WORK INSTRUCTIONS. Below is a block of records. Copy every line in it that contains the word "gruppo".

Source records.
· · ·

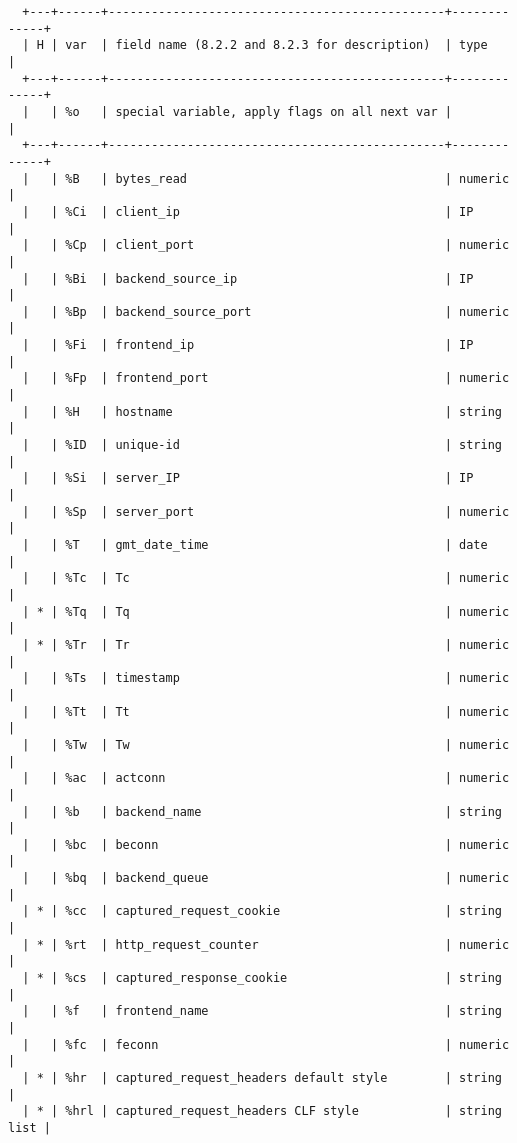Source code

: \begin{verbatim}
  +---+------+-----------------------------------------------+-------------+
  | H | var  | field name (8.2.2 and 8.2.3 for description)  | type        |
  +---+------+-----------------------------------------------+-------------+
  |   | %o   | special variable, apply flags on all next var |             |
  +---+------+-----------------------------------------------+-------------+
  |   | %B   | bytes_read                                    | numeric     |
  |   | %Ci  | client_ip                                     | IP          |
  |   | %Cp  | client_port                                   | numeric     |
  |   | %Bi  | backend_source_ip                             | IP          |
  |   | %Bp  | backend_source_port                           | numeric     |
  |   | %Fi  | frontend_ip                                   | IP          |
  |   | %Fp  | frontend_port                                 | numeric     |
  |   | %H   | hostname                                      | string      |
  |   | %ID  | unique-id                                     | string      |
  |   | %Si  | server_IP                                     | IP          |
  |   | %Sp  | server_port                                   | numeric     |
  |   | %T   | gmt_date_time                                 | date        |
  |   | %Tc  | Tc                                            | numeric     |
  | * | %Tq  | Tq                                            | numeric     |
  | * | %Tr  | Tr                                            | numeric     |
  |   | %Ts  | timestamp                                     | numeric     |
  |   | %Tt  | Tt                                            | numeric     |
  |   | %Tw  | Tw                                            | numeric     |
  |   | %ac  | actconn                                       | numeric     |
  |   | %b   | backend_name                                  | string      |
  |   | %bc  | beconn                                        | numeric     |
  |   | %bq  | backend_queue                                 | numeric     |
  | * | %cc  | captured_request_cookie                       | string      |
  | * | %rt  | http_request_counter                          | numeric     |
  | * | %cs  | captured_response_cookie                      | string      |
  |   | %f   | frontend_name                                 | string      |
  |   | %fc  | feconn                                        | numeric     |
  | * | %hr  | captured_request_headers default style        | string      |
  | * | %hrl | captured_request_headers CLF style            | string list |

\end{verbatim}
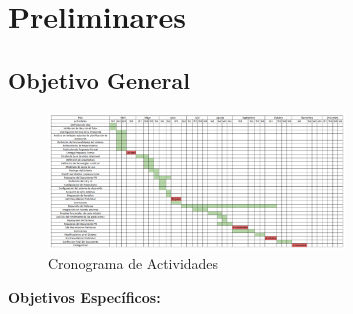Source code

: \chapter{Preliminares}\label{chapter04}

\section{Objetivo General}

\begin{figure}[h]
    \centering
    \includegraphics[width=0.7\textwidth]{images/cronograma.png}
    \caption{Cronograma de Actividades}
    \label{fig:cronograma}
\end{figure}
\noindent\textbf{Objetivos Específicos:}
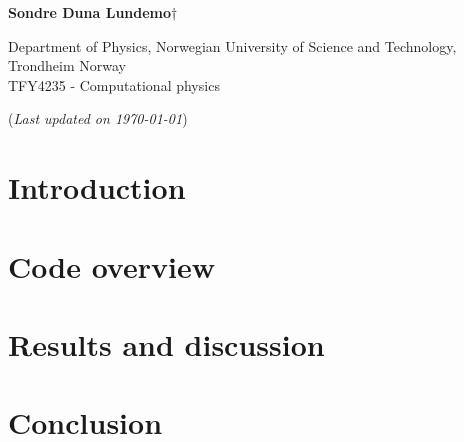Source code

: 


	
\begin{titlepage}
	\begin{center}
	\setlength{\parskip}{0em}
	\thispagestyle{titlepage}
	

	\vspace{4mm}
	
	\large{\textbf{Sondre Duna Lundemo}}$\dagger$
	
	\normalsize{Department of Physics, Norwegian University of Science and Technology, Trondheim Norway \\
	TFY4235 - Computational physics
	}

	(\textit{Last updated on \today})
	\end{center}

	\setlength{\parindent}{2em}
	
	\begin{figure}
		
	\end{figure}
	

\end{titlepage}

\newpage
\setlength{\parskip}{0em}
\tableofcontents
\setlength{\parskip}{1em}
\newpage

\part{Introduction}


\newpage

\part{Code overview}


\newpage

\part{Results and discussion}



\newpage
\part{Conclusion}





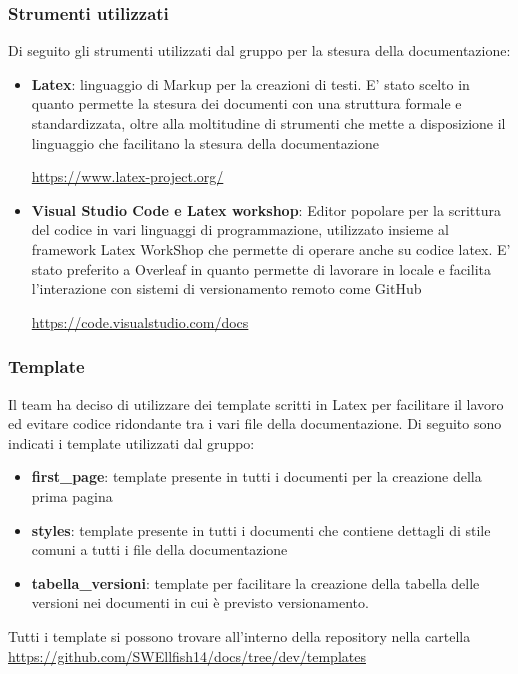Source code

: \documentclass[12pt]{article}
\begin{document}
\subsubsection{Strumenti utilizzati}
Di seguito gli strumenti utilizzati dal gruppo per la stesura della documentazione:
\begin{itemize}
    \item \textbf{Latex}: linguaggio di Markup per la creazioni di testi. E' stato scelto in quanto permette la stesura dei documenti con una struttura formale e standardizzata, oltre alla moltitudine di strumenti che mette a disposizione il linguaggio che facilitano la stesura della documentazione
          \begin{center}
              \url{https://www.latex-project.org/}
          \end{center}
    \item \textbf{Visual Studio Code e Latex workshop}: Editor popolare per la scrittura del codice in vari linguaggi di programmazione, utilizzato insieme al framework Latex WorkShop che permette di operare anche su codice latex. E' stato preferito a Overleaf in quanto permette di lavorare in locale e facilita l'interazione con sistemi di versionamento remoto come GitHub
          \begin{center}
              \url{https://code.visualstudio.com/docs}
          \end{center}
\end{itemize}


\subsubsection{Template}
Il team ha deciso di utilizzare dei template scritti in Latex per facilitare il lavoro ed evitare codice ridondante tra i vari file della documentazione.
Di seguito sono indicati i template utilizzati dal gruppo:
\begin{itemize}
    \item \textbf{first\_page}: template presente in tutti i documenti per la creazione della prima pagina
    \item \textbf{styles}: template presente in tutti i documenti che contiene dettagli di stile comuni a tutti i file della documentazione
    \item \textbf{tabella\_versioni}: template per facilitare la creazione della tabella delle versioni nei documenti in cui è previsto versionamento.

\end{itemize}
Tutti i template si possono trovare all'interno della repository nella cartella \url{https://github.com/SWEllfish14/docs/tree/dev/templates}
\end{document}
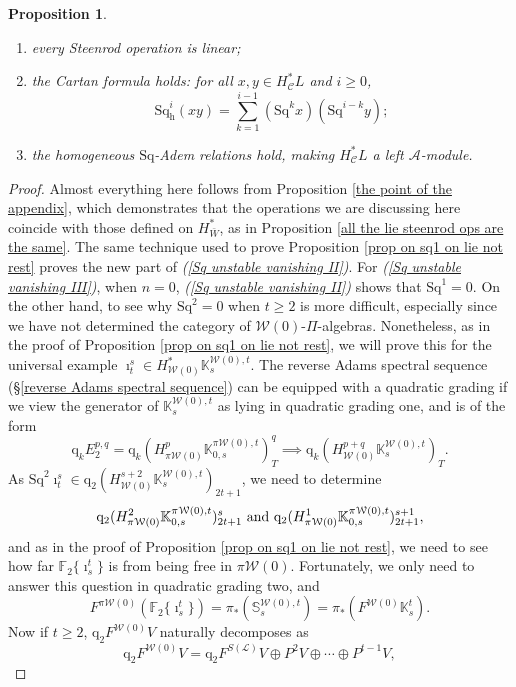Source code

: \documentclass[11pt]{amsart} \renewcommand{\baselinestretch}{1.2}
\theoremstyle{plain}
\newtheorem{prop}[thm]{Proposition}
\numberwithin{equation}{section} %
\theoremstyle{plain}
\newtheorem{prop}[thm]{Proposition}
\numberwithin{equation}{chapter} %
\newcommand{\scrL}{\mathscr{L}}
\newcommand{\calA}{\mathcal{A}}
\newcommand{\calw}{\mathcal{W}}
\newcommand{\calc}{\mathcal{C}}
\newcommand{\LieOperad}{{\scrL}}
\newcommand{\PA}[1]{\pi#1}
\newcommand{\quadgrad}[1]{\mathrm{q}_{#1}}
\newcommand{\Sq}{\mathrm{Sq}}
\newcommand{\LieSteen}{\calA}
\newcommand{\F}{\mathbb{F}}
\newcommand{\Ftwo}{\F_2}
\newcommand{\dhor}{_\mathrm{h}}
\newcommand{\Sqh}{\mathrm{Sq}\dhor}
\begin{document}
\begin{Cohomology Operations for W and U}
\begin{prop}
\begin{enumerate}
\item every Steenrod operation is linear;
\item the \emph{Cartan formula} holds:  for all $x,y\in   H^*_{\calc}L$ and $i\geq0$,
\[\Sqh^i(xy)=\textstyle\sum_{k=1}^{i-1}(\Sq^kx)(\Sq^{i-k}y);\]
\item \label{yeah H is a Stmodule II} the  homogeneous $\Sq$-Adem relations hold, making $H^{*}_\calc L$ a left $\LieSteen$-module.
\end{enumerate}
\end{prop}
\begin{proof}
Almost everything here follows from Proposition \ref{the point of the appendix}, which demonstrates that the operations we are discussing here coincide with those defined on $H^*_{\bar{W}}$, as in Proposition \ref{all the lie steenrod ops are the same}. The same technique used to prove Proposition \ref{prop on sq1 on lie not rest} proves the new part of \emph{(\ref{Sq unstable vanishing II})}. For \emph{(\ref{Sq unstable vanishing III})},  when $n=0$, \emph{(\ref{Sq unstable vanishing II})} shows that $\Sq^1=0$. On the other hand, to see why $\Sq^2=0$ when $t\geq2$ is more difficult, especially since we have not determined the category of $\calw(0)$-$\Pi$-algebras. Nonetheless, as in the proof of Proposition \ref{prop on sq1 on lie not rest}, we will prove this for the universal example $\imath^s_t\in H^*_{\calw(0)}\mathbb{K}_s^{\calw(0),t}$. The reverse Adams spectral sequence (\S\ref{reverse Adams spectral sequence}) can be equipped with a quadratic grading if we view the generator of $\mathbb{K}_s^{\calw(0),t}$ as lying in quadratic grading one, and is of the form
\[\quadgrad{k}E_2^{p,q}=\quadgrad{k}(H^{p}_{\PA{\calw(0)}}\mathbb{K}_{0,s}^{\PA{\calw(0)},t})^{q}_{T}\implies \quadgrad{k}(H^{p+q}_{\calw(0)}\mathbb{K}_s^{\calw(0),t})_T.\]
As $\Sq^2\imath_t^s\in \quadgrad{2}(H^{s+2}_{\calw(0)}\mathbb{K}_s^{\calw(0),t})_{2t+1}$, we need to determine
\[
\quadgrad{2}(H^{2}_{\PA{\calw(0)}}\mathbb{K}_{0,s}^{\PA{\calw(0)},t})^{s}_{2t+1}\textup{ and }
\quadgrad{2}(H^{1}_{\PA{\calw(0)}}\mathbb{K}_{0,s}^{\PA{\calw(0)},t})^{s+1}_{2t+1},
\] 
and as in the proof of Proposition \ref{prop on sq1 on lie not rest}, we need to see how far $\Ftwo\{\imath^t_s\}$ is from being free in $\PA{\calw(0)}$. Fortunately, we only need to answer this question in quadratic grading two, and 
\[F^{\PA{\calw(0)}}(\Ftwo\{\imath^t_s\})=\pi_*(\mathbb{S}_s^{\calw(0),t})=\pi_*(F^{\calw(0)} \mathbb{K}^{t}_s).\]
Now if $t\geq2$, $\quadgrad{2}F^{\calw(0)}V$ naturally decomposes as 
\[\quadgrad{2}F^{\calw(0)}V=\quadgrad{2}F^{S(\LieOperad)}V\oplus P^2V\oplus\cdots \oplus P^{t-1}V,\]

\end{proof}
\end{Cohomology Operations for W and U}
\end{document}
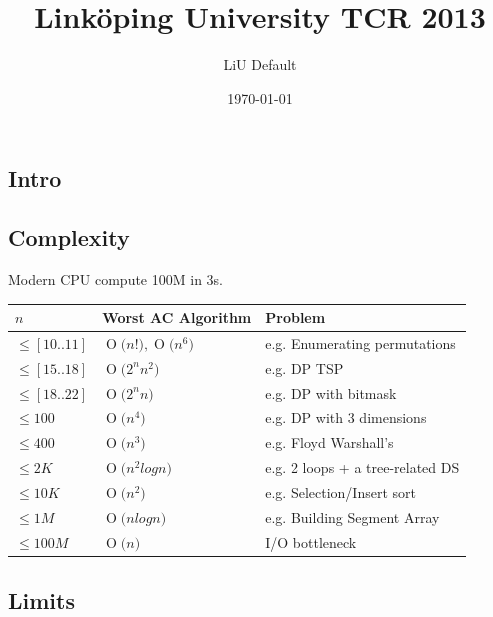 \documentclass[a4paper,landscape,8pt]{article}
\newcommand{\BigO}[1]{\ensuremath{\operatorname{O}\bigl(#1\bigr)}}
\begin{document}
\title{Linköping University TCR 2013}
\author{LiU Default}
\date{\today}
\maketitle
\pagebreak

\thispagestyle{tcr}
\pagestyle{tcr}

\begin{multicols}{2}
\makeatletter
{}
\makeatother

\section{Intro}

\subsection{Complexity}

Modern CPU compute 100M in 3s.

\begin{center}
    \begin{tabular}{ l l p{5cm}}
    \hline
    $n$             &   Worst AC Algorithm              & Problem \\ \hline
    $\leq [10..11]$ &   $\BigO{n!}, \BigO{n^6}$        & e.g. Enumerating permutations \\
    $\leq [15..18]$ &   $\BigO{2^n n^2} $              & e.g. DP TSP\\
    $\leq [18..22]$ &   $\BigO{2^n n} $                & e.g. DP with bitmask \\
    $\leq 100$      &   $\BigO{n^4} $                  & e.g. DP with 3 dimensions \\
    $\leq 400$      &   $\BigO{n^3} $                  & e.g. Floyd Warshall's \\
    $\leq 2K$       &   $\BigO{n^2 log n} $            & e.g. 2 loops + a tree-related DS \\
    $\leq 10K$      &   $\BigO{n^2} $                  & e.g. Selection/Insert sort \\
    $\leq 1M$       &   $\BigO{n log n} $              & e.g. Building Segment Array  \\
    $\leq 100M$     &   $\BigO{n} $                    & I/O bottleneck \\
    \end{tabular}
\end{center}

\subsection{Limits}


\end{multicols}
\end{document}

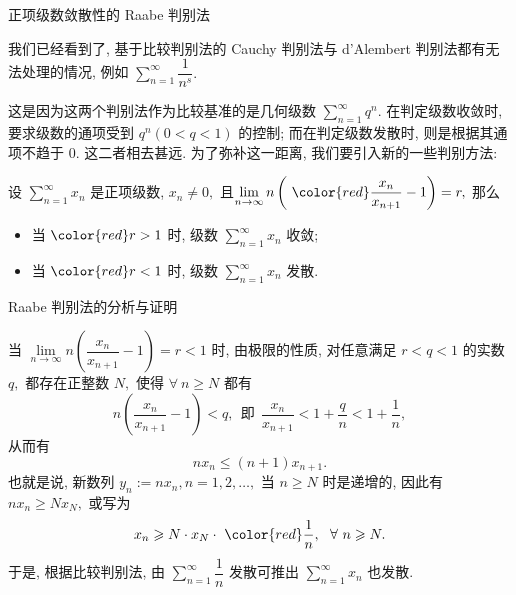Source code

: \begin{frame}{正项级数敛散性的 Raabe 判别法}

我们已经看到了, 基于比较判别法的 Cauchy 判别法与 d'Alembert 判别法都有无法处理的情况, 例如 $\sum\limits_{n=1}^\infty \dfrac{1}{n^s}.$

\pause
\vspace{-0.6em}

这是因为这两个判别法作为比较基准的是几何级数 $\sum\limits_{n=1}^\infty q^n.$ 在判定级数收敛时, 要求级数的通项受到 $q^n (0 < q < 1)$ 的控制; 而在判定级数发散时, 则是根据其通项不趋于 $0.$ 这二者相去甚远. 为了弥补这一距离, 我们要引入新的一些判别方法:

\pause

\begin{thm}
设 $\sum\limits_{n=1}^\infty x_n$ 是正项级数, $x_n \neq 0,$ 且$\lim\limits_{n\to\infty} n \left( ~ {\color{red}\dfrac{x_n}{x_{n+1}}} - 1 \right) = r,$ 那么
\vspace{-0.6em}
\begin{itemize}
\item[(1).] 当 ${\color{red}r > 1}$ 时, 级数 $\sum\limits_{n=1}^\infty x_n$ {\color{red}收敛};
\item[(2).] 当 ${\color{red}r < 1}$ 时, 级数 $\sum\limits_{n=1}^\infty x_n$ {\color{red}发散}.
\end{itemize}
\end{thm}

\end{frame}


\begin{frame}{Raabe 判别法的分析与证明}

当 $\lim\limits_{n\to\infty} n \left( \dfrac{x_n}{x_{n+1}} - 1 \right) = r < 1$ 时, 由极限的性质, 对任意满足 $r < q < 1$ 的实数 $q,$ 都存在正整数 $N,$ 使得 $\forall~n \geqslant N$ 都有
\[n \left( \dfrac{x_n}{x_{n+1}} - 1 \right) < q, ~~ \text{即} ~~ \dfrac{x_n}{x_{n+1}} < 1 + \dfrac{q}{n} < 1 + \dfrac{1}{n},\]
从而有
\[n x_n \leqslant (n+1) x_{n+1}.\]
\pause
也就是说, 新数列 $y_n := nx_n, n = 1, 2, \dots,$ 当 $n \geqslant N$ 时是递增的, 因此有 $n x_n \geqslant N x_N,$ 或写为
\[x_n \geqslant N \cdot x_N \cdot ~ {\color{red} \dfrac{1}{n}}, ~~ \forall~n \geqslant N.\]
于是, 根据比较判别法, 由 $\sum\limits_{n=1}^\infty \dfrac{1}{n}$ 发散可推出 $\sum\limits_{n=1}^\infty x_n$ 也发散.

\end{frame}

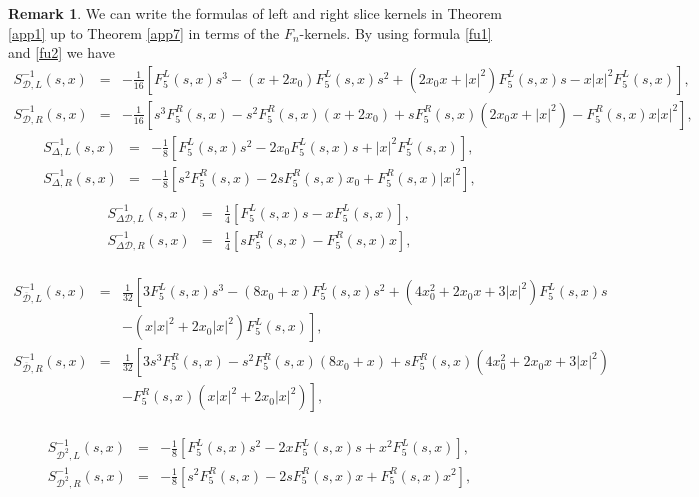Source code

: \documentclass[reqno,11pt]{amsart}
\numberwithin{equation}{section}
\theoremstyle{definition}
\newtheorem{remark}[theorem]{{\bf Remark}}
\begin{document}
\begin{remark}\label{fkernels}
We can write the formulas of left and right slice kernels in Theorem \ref{app1} up to Theorem \ref{app7} in terms of the $F_n$-kernels. By using  formula \eqref{fu1} and \eqref{fu2} we have
\begin{eqnarray*}
S^{-1}_{\mathcal D,L}(s,x)&=&-\frac 1{16}\left[F^L_5(s,x)s^3-(x+2x_0)F^L_5(s,x)s^2+(2x_0x+|x|^2)F^L_5(s,x)s-x|x|^2F^L_5(s,x)\right],\\
S^{-1}_{\mathcal D,R}(s,x)&=&-\frac 1{16}\left[s^3F^R_5(s,x)-s^2F^R_5(s,x)(x+2x_0)+sF^R_5(s,x)(2x_0x+|x|^2)-F^R_5(s,x)x|x|^2\right],
\end{eqnarray*}
\begin{eqnarray*}
S^{-1}_{\Delta,L}(s,x)&=&-\frac 1{8}\left[ F^L_5(s,x)s^2-2x_0F^L_5(s,x)s+|x|^2F^L_5(s,x) \right],\\
S^{-1}_{\Delta,R}(s,x)&=&-\frac 1{8}\left[ s^2F^R_5(s,x)-2sF^R_5(s,x)x_0+F^R_5(s,x)|x|^2 \right],\\
\end{eqnarray*}
\begin{eqnarray*}
S^{-1}_{\Delta\mathcal D,L}(s,x)&=&\frac {1}{4}\left[F^{L}_5(s,x)s-xF^L_5(s,x)\right],\\
S^{-1}_{\Delta\mathcal D,R}(s,x)&=&\frac {1}{4}\left[sF^{R}_5(s,x)-F^R_5(s,x)x\right],\\
\end{eqnarray*}

\begin{eqnarray*}
S^{-1}_{\overline{\mathcal D},L}(s,x)&=& \frac 1{32}\left[3F^L_5(s,x)s^3-(8x_0+x)F^L_5(s,x)s^2+(4x_0^2+2x_0x+3|x|^2)F^L_5(s,x)s\right.\\
&&\left.-(x|x|^2+2x_0|x|^2)F^L_5(s,x)\right],\\
S^{-1}_{\overline{\mathcal D},R}(s,x)&=& \frac 1{32}\left[3s^3F^R_5(s,x)-s^2F^R_5(s,x)(8x_0+x)+sF^R_5(s,x)(4x_0^2+2x_0x+3|x|^2)\right.\\
&&\left.-F^R_5(s,x)(x|x|^2+2x_0|x|^2)\right],\\
\end{eqnarray*}

\begin{eqnarray*}
S^{-1}_{\mathcal{D}^2,L}(s,x)&=&-\frac 1{8}\left[F^L_5(s,x)s^2-2x F^L_5(s,x)s+x^2F^L_5(s,x)\right],\\
S^{-1}_{\mathcal{D}^2,R}(s,x)&=&-\frac 1{8}\left[s^2F^R_5(s,x)-2 sF^R_5(s,x)x+F^R_5(s,x)x^2\right],\\
\end{eqnarray*}


\end{remark}
\end{document}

· · ·

REPLY TO THE TASK.
Di seguito gli strumenti utilizzati dal gruppo per la stesura della documentazione:
Di seguito sono indicati i template utilizzati dal gruppo:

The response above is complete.